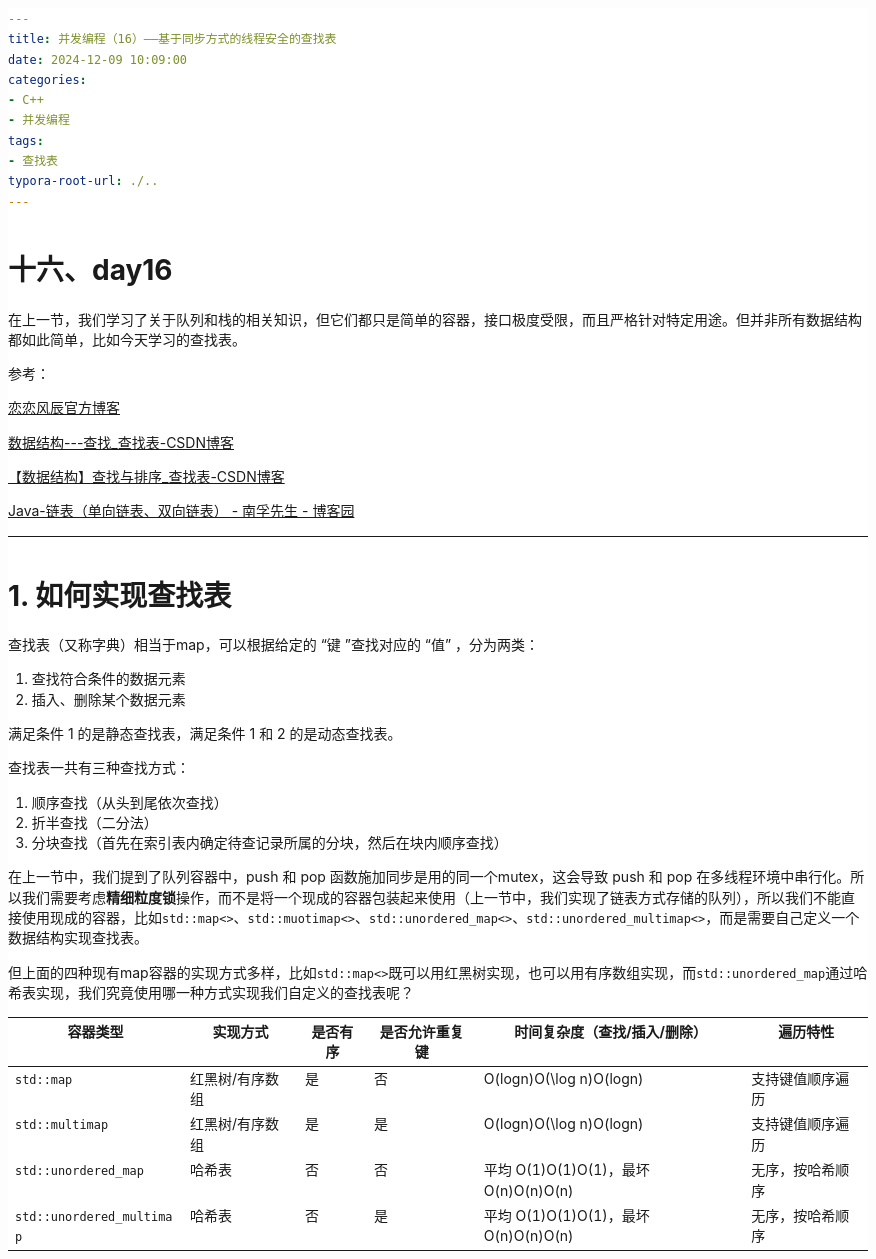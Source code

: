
 ```yaml
---
title: 并发编程（16）——基于同步方式的线程安全的查找表
date: 2024-12-09 10:09:00
categories:
- C++
- 并发编程
tags: 
- 查找表
typora-root-url: ./..
---
```




# 十六、day16

 在上一节，我们学习了关于队列和栈的相关知识，但它们都只是简单的容器，接口极度受限，而且严格针对特定用途。但并非所有数据结构都如此简单，比如今天学习的查找表。

参考：

[恋恋风辰官方博客](https://llfc.club/category?catid=225RaiVNI8pFDD5L4m807g7ZwmF#!aid/2YhAnJl6dnmTK8wboYkwGUQjUqF)

[数据结构---查找_查找表-CSDN博客](https://blog.csdn.net/zzqingyun/article/details/132159733)

[【数据结构】查找与排序_查找表-CSDN博客](https://blog.csdn.net/Hsianus/article/details/135191258)

[Java-链表（单向链表、双向链表） - 南孚先生 - 博客园](https://www.cnblogs.com/782687539-nanfu/p/10333031.html)

------

# 1.  如何实现查找表

查找表（又称字典）相当于map，可以根据给定的 “键 ”查找对应的 “值” ，分为两类：

1. 查找符合条件的数据元素
2. 插入、删除某个数据元素

满足条件 1 的是静态查找表，满足条件 1 和 2 的是动态查找表。

查找表一共有三种查找方式：

1. 顺序查找（从头到尾依次查找）
2. 折半查找（二分法）
3. 分块查找（首先在索引表内确定待查记录所属的分块，然后在块内顺序查找）



在上一节中，我们提到了队列容器中，push 和 pop 函数施加同步是用的同一个mutex，这会导致 push 和 pop 在多线程环境中串行化。所以我们需要考虑**精细粒度锁**操作，而不是将一个现成的容器包装起来使用（上一节中，我们实现了链表方式存储的队列），所以我们不能直接使用现成的容器，比如`std::map<>`、`std::muotimap<>`、`std::unordered_map<>`、`std::unordered_multimap<>`，而是需要自己定义一个数据结构实现查找表。

但上面的四种现有map容器的实现方式多样，比如`std::map<>`既可以用红黑树实现，也可以用有序数组实现，而`std::unordered_map`通过哈希表实现，我们究竟使用哪一种方式实现我们自定义的查找表呢？

| 容器类型                  | 实现方式        | 是否有序 | 是否允许重复键 | 时间复杂度（查找/插入/删除）         | 遍历特性         |
| ------------------------- | --------------- | -------- | -------------- | ------------------------------------ | ---------------- |
| `std::map`                | 红黑树/有序数组 | 是       | 否             | O(log⁡n)O(\log n)O(logn)              | 支持键值顺序遍历 |
| `std::multimap`           | 红黑树/有序数组 | 是       | 是             | O(log⁡n)O(\log n)O(logn)              | 支持键值顺序遍历 |
| `std::unordered_map`      | 哈希表          | 否       | 否             | 平均 O(1)O(1)O(1)，最坏 O(n)O(n)O(n) | 无序，按哈希顺序 |
| `std::unordered_multimap` | 哈希表          | 否       | 是             | 平均 O(1)O(1)O(1)，最坏 O(n)O(n)O(n) | 无序，按哈希顺序 |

Exercise requirements:
Everything in the material goes into the copy exactly, except the images.

The completed task:
Source code

:
 ```yaml
---
title: 并发编程（16）——基于同步方式的线程安全的查找表
date: 2024-12-09 10:09:00
categories:
- C++
- 并发编程
tags: 
- 查找表
typora-root-url: ./..
---
```




# 十六、day16

 在上一节，我们学习了关于队列和栈的相关知识，但它们都只是简单的容器，接口极度受限，而且严格针对特定用途。但并非所有数据结构都如此简单，比如今天学习的查找表。

参考：

[恋恋风辰官方博客](https://llfc.club/category?catid=225RaiVNI8pFDD5L4m807g7ZwmF#!aid/2YhAnJl6dnmTK8wboYkwGUQjUqF)

[数据结构---查找_查找表-CSDN博客](https://blog.csdn.net/zzqingyun/article/details/132159733)

[【数据结构】查找与排序_查找表-CSDN博客](https://blog.csdn.net/Hsianus/article/details/135191258)

[Java-链表（单向链表、双向链表） - 南孚先生 - 博客园](https://www.cnblogs.com/782687539-nanfu/p/10333031.html)

------

# 1.  如何实现查找表

查找表（又称字典）相当于map，可以根据给定的 “键 ”查找对应的 “值” ，分为两类：

1. 查找符合条件的数据元素
2. 插入、删除某个数据元素

满足条件 1 的是静态查找表，满足条件 1 和 2 的是动态查找表。

查找表一共有三种查找方式：

1. 顺序查找（从头到尾依次查找）
2. 折半查找（二分法）
3. 分块查找（首先在索引表内确定待查记录所属的分块，然后在块内顺序查找）



在上一节中，我们提到了队列容器中，push 和 pop 函数施加同步是用的同一个mutex，这会导致 push 和 pop 在多线程环境中串行化。所以我们需要考虑**精细粒度锁**操作，而不是将一个现成的容器包装起来使用（上一节中，我们实现了链表方式存储的队列），所以我们不能直接使用现成的容器，比如`std::map<>`、`std::muotimap<>`、`std::unordered_map<>`、`std::unordered_multimap<>`，而是需要自己定义一个数据结构实现查找表。

但上面的四种现有map容器的实现方式多样，比如`std::map<>`既可以用红黑树实现，也可以用有序数组实现，而`std::unordered_map`通过哈希表实现，我们究竟使用哪一种方式实现我们自定义的查找表呢？

| 容器类型                  | 实现方式        | 是否有序 | 是否允许重复键 | 时间复杂度（查找/插入/删除）         | 遍历特性         |
| ------------------------- | --------------- | -------- | -------------- | ------------------------------------ | ---------------- |
| `std::map`                | 红黑树/有序数组 | 是       | 否             | O(log⁡n)O(\log n)O(logn)              | 支持键值顺序遍历 |
| `std::multimap`           | 红黑树/有序数组 | 是       | 是             | O(log⁡n)O(\log n)O(logn)              | 支持键值顺序遍历 |
| `std::unordered_map`      | 哈希表          | 否       | 否             | 平均 O(1)O(1)O(1)，最坏 O(n)O(n)O(n) | 无序，按哈希顺序 |
| `std::unordered_multimap` | 哈希表          | 否       | 是             | 平均 O(1)O(1)O(1)，最坏 O(n)O(n)O(n) | 无序，按哈希顺序 |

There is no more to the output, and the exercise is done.